The Long Beach Unified Board of Education on Tuesday heard recommendations from a community group about how the district can reimagine its school safety apparatus in an effort to make students feel more secure while they’re learning.

The Safer LBUSD Campaign has been working for the past year to explore ways for the school district to reshape its safety practices, an effort that was re-initiated after 18-year-old Mona Rodriguez was shot and killed by a school safety officer last September.

Iran and Oscar Rodriguez celebrate outside of the Long Beach Unified School District office after the district announced it had fired the school safety officer who fatally shot their sister Mona Rodriguez in Long Beach Wednesday, October 7, 2021. Photo by Thomas R. Cordova.

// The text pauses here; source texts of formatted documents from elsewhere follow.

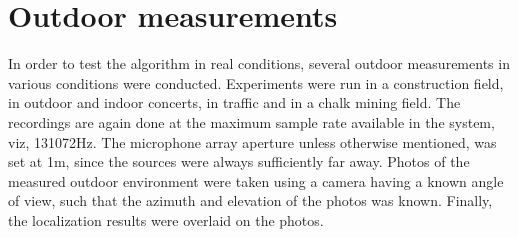 \section{Outdoor measurements}
In order to test the algorithm in real conditions, several outdoor measurements in various conditions were conducted. Experiments were run in a construction field, in outdoor and indoor concerts, in traffic and in a chalk mining field. The recordings are again done at the maximum sample rate available in the system, viz, 131072Hz. The microphone array aperture unless otherwise mentioned, was set at 1m, since the sources were always sufficiently far away. Photos of the measured outdoor environment were taken using a camera having a known angle of view, such that the azimuth and elevation of the photos was known. Finally, the localization results were overlaid on the photos.
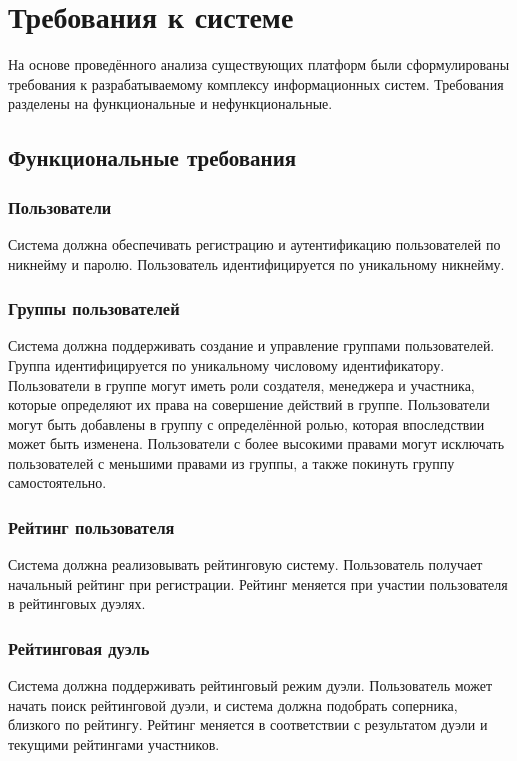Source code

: \section{Требования к системе}

На основе проведённого анализа существующих платформ были сформулированы требования к
разрабатываемому комплексу информационных систем.
Требования разделены на функциональные и нефункциональные.

\subsection{Функциональные требования}

\subsubsection*{Пользователи}
Система должна обеспечивать регистрацию и аутентификацию пользователей по никнейму и паролю.
Пользователь идентифицируется по уникальному никнейму.

\subsubsection*{Группы пользователей}
Система должна поддерживать создание и управление группами пользователей.
Группа идентифицируется по уникальному числовому идентификатору.
Пользователи в группе могут иметь роли создателя, менеджера и участника,
которые определяют их права на совершение действий в группе.
Пользователи могут быть добавлены в группу с определённой ролью, которая впоследствии может быть изменена.
Пользователи с более высокими правами могут исключать пользователей с меньшими правами из группы,
а также покинуть группу самостоятельно.

\subsubsection*{Рейтинг пользователя}
Система должна реализовывать рейтинговую систему.
Пользователь получает начальный рейтинг при регистрации.
Рейтинг меняется при участии пользователя в рейтинговых дуэлях.

\subsubsection*{Рейтинговая дуэль}
Система должна поддерживать рейтинговый режим дуэли.
Пользователь может начать поиск рейтинговой дуэли,
и система должна подобрать соперника, близкого по рейтингу.
Рейтинг меняется в соответствии с результатом дуэли и текущими рейтингами участников.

At a special meeting Tuesday, the group shared its research as part of a joint presentation to the board alongside Deputy Superintendent Tiffany Brown who highlighted some changes the district has already made.

The Safer LBUSD Campaign’s findings were laid out by Nooshin Valizadeh, a professor at USC and UCLA with expertise in racial equity, diversity and inclusion in educational settings. She said the group used a combination of national research on school safety coupled with feedback from focus groups conducted locally with LBUSD teachers, parents, students and staff. Much of that research focused on police presence at schools and how it impacts student safety and campus culture.

“What the research has shown across the nation about school safety is that more police do not equal more perceived safety,” Valizadeh said. “So anyone who thinks police being on campuses provide a much safer perception, it’s actually not true. More police presence means more police involvement in lower-level offenses.”

According to Valizadeh, some of these more routine interactions with students would be better suited to mentors, teachers or other personnel on campus who’ve developed a rapport with students, rather than police officers or school safety officers, which are armed guards employed by the district who undergo police training but have limited peace-officer powers. Having a police presence on campus, Valizadeh argued, creates a “culture of policing” which moves adults on campus away from mentorship and forming more positive connections with students.

“Relationships with adults have the most positive impact on the school climate,” Valizadeh continued. “Leading to more feelings of student belonging, better success outcomes, better wellness, and just overall feeling of community and family environment on campus.”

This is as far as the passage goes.